Assim aconteceu na República
Federativa do Brasil, da mesma forma que aconteceu nos Estados Unidos da
América. A partir daquele momento, para a maioria da mídia e para o grupo
político de oposição — apoiado pela intelligentsia e por
ativistas judiciais incrustados em todas as instituições do Estado —, a verdade
tornou-se um detalhe irrelevante e inconveniente.
Uma sequência de atos
políticos e decisões sem precedentes aconteceu diante dos nossos olhos,
ignorando as regras mais elementares e consolidadas sobre direitos civis,
separação de Poderes, democracia e liberdade.
Tudo, claro, em nome de um
certo Estado Democrático de Direito, expressão incansavelmente
repetida, em tom de repreensão ou ameaça, por senhores carrancudos em discursos
intermináveis.

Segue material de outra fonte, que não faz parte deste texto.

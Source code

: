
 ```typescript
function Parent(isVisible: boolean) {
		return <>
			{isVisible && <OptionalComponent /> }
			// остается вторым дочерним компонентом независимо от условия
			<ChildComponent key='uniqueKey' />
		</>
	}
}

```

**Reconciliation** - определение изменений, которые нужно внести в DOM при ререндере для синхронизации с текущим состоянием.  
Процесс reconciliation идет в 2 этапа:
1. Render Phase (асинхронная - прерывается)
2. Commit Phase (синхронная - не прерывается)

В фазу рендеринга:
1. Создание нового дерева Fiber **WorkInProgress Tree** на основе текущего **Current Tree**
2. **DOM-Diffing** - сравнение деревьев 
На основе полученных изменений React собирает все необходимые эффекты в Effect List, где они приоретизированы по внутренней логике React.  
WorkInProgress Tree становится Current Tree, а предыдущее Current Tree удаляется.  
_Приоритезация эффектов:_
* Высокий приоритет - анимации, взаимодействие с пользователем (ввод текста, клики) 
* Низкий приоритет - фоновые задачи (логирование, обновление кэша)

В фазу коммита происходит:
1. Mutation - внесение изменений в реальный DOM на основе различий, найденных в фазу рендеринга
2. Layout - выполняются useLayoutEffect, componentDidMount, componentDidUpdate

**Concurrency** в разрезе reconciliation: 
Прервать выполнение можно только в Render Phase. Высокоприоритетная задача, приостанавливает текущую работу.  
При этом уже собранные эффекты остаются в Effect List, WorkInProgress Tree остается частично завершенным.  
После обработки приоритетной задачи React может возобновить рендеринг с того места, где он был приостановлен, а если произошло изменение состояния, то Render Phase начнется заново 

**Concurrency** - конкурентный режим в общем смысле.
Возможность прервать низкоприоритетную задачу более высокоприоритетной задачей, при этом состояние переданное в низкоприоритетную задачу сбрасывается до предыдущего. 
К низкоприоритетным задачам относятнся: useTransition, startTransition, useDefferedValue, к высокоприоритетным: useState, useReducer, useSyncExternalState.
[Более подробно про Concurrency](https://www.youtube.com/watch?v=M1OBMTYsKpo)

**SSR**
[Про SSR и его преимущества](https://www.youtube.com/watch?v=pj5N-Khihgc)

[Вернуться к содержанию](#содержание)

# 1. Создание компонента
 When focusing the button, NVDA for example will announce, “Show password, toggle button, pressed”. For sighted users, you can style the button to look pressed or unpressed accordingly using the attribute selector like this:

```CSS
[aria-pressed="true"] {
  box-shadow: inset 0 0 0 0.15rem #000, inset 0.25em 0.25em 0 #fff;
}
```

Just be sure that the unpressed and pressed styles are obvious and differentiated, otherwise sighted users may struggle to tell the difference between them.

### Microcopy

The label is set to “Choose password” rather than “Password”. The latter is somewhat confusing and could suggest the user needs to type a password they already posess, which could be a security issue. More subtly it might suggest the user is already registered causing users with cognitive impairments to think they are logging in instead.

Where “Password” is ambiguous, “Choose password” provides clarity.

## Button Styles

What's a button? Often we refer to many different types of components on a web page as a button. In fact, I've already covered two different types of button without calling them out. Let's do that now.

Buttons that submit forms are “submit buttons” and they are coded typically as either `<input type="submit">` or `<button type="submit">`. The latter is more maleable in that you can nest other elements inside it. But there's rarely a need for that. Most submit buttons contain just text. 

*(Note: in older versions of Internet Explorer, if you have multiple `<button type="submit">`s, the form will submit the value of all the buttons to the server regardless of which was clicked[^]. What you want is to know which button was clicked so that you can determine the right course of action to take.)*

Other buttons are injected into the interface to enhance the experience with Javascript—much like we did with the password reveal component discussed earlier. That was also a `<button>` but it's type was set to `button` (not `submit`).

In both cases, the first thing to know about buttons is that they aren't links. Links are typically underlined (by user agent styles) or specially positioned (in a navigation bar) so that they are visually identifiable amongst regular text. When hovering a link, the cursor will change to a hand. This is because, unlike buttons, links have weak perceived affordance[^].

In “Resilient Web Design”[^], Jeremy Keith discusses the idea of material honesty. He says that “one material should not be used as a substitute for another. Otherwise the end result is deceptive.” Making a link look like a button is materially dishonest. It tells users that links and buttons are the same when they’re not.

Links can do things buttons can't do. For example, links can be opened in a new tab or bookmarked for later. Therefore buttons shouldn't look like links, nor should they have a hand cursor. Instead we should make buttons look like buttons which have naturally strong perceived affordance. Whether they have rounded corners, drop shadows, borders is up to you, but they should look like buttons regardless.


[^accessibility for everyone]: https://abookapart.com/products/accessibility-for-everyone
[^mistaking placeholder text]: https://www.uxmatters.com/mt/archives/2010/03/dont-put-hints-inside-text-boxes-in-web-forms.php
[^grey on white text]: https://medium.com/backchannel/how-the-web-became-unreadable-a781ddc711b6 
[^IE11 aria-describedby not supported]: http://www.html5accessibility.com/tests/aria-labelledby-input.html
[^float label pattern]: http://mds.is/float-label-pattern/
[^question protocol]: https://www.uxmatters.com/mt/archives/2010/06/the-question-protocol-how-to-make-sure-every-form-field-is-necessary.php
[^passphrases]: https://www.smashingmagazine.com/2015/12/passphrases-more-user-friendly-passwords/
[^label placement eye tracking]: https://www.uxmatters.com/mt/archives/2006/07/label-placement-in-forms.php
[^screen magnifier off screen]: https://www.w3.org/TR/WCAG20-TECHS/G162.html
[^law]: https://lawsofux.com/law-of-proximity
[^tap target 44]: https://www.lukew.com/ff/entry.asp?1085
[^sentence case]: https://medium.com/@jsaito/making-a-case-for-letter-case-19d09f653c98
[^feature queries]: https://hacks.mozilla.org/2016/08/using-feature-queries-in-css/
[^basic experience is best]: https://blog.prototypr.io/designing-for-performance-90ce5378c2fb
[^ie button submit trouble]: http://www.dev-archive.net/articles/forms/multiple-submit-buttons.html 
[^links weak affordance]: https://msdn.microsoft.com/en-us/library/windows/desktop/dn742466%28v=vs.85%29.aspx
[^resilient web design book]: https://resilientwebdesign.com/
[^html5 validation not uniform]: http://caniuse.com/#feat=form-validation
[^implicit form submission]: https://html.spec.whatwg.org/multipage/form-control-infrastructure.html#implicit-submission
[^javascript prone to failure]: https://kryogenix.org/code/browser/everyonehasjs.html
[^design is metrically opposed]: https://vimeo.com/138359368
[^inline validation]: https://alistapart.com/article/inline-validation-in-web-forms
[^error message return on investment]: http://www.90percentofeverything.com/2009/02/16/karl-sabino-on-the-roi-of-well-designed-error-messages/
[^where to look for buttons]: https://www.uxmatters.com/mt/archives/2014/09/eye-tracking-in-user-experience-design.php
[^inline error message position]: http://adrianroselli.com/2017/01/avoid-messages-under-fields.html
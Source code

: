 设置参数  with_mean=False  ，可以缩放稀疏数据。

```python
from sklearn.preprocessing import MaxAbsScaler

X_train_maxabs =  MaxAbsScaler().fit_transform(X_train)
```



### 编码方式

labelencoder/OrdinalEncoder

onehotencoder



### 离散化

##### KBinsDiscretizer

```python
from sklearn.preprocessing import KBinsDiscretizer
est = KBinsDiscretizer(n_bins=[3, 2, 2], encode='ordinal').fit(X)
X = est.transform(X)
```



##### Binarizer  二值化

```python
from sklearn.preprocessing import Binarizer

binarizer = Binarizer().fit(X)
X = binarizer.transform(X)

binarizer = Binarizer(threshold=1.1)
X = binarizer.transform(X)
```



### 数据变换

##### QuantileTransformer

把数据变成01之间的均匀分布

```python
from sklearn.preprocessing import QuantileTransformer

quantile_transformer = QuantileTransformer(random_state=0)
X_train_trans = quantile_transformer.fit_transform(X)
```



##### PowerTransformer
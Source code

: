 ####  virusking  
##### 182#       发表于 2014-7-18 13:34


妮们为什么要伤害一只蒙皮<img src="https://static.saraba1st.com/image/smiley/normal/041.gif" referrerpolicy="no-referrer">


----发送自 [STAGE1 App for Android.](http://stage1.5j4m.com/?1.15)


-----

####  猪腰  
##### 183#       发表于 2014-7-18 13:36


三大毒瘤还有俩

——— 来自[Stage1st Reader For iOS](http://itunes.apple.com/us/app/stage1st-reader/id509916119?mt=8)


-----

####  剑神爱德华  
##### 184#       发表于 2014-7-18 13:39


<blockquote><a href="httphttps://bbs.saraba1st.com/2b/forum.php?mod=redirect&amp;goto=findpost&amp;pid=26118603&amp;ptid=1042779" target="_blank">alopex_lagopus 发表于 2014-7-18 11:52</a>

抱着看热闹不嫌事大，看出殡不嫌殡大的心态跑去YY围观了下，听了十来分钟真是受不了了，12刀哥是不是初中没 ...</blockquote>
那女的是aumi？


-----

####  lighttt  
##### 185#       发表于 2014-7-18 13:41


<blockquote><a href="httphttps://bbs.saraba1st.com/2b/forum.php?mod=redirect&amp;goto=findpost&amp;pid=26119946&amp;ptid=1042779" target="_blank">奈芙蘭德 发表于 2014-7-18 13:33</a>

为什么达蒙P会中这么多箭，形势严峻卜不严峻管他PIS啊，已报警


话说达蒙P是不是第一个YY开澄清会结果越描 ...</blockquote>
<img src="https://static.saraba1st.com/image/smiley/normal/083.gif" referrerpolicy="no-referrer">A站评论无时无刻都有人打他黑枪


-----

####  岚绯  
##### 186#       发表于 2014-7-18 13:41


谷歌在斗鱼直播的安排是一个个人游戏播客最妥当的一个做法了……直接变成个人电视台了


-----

Era um lembrete de que, no Brasil, até a lógica mais elementar
pode ser violada por poderosos, e qualquer coisa pode ser transformada em seu
oposto, sem que seja necessário sequer mudar seu nome.
Assistimos à destruição da
liberdade em nome da liberdade.
O véu caiu, e o Leviatã
mostrou a face.
Até o quarto Poder — a
imprensa — deu um salto triplo carpado e mergulhou de cabeça nessa piscina
distópica, com a criação de um inédito consórcio de veículos de
imprensa, unindo os principais veículos de mídia em um só, com o objetivo
de descrever o que acontecia no Brasil, quase como o oposto do que realmente
ocorria.
Esse “consórcio” de informadores, saído direto das páginas do livro 1984, de George Orwell, é responsável por pérolas imortais, como a “despiora da economia”, e pela técnica espetacularmente desavergonhada de apresentar uma informação positiva sempre terminada com “mas”, e seguida de alguma ponderação negativa, em geral irrelevante.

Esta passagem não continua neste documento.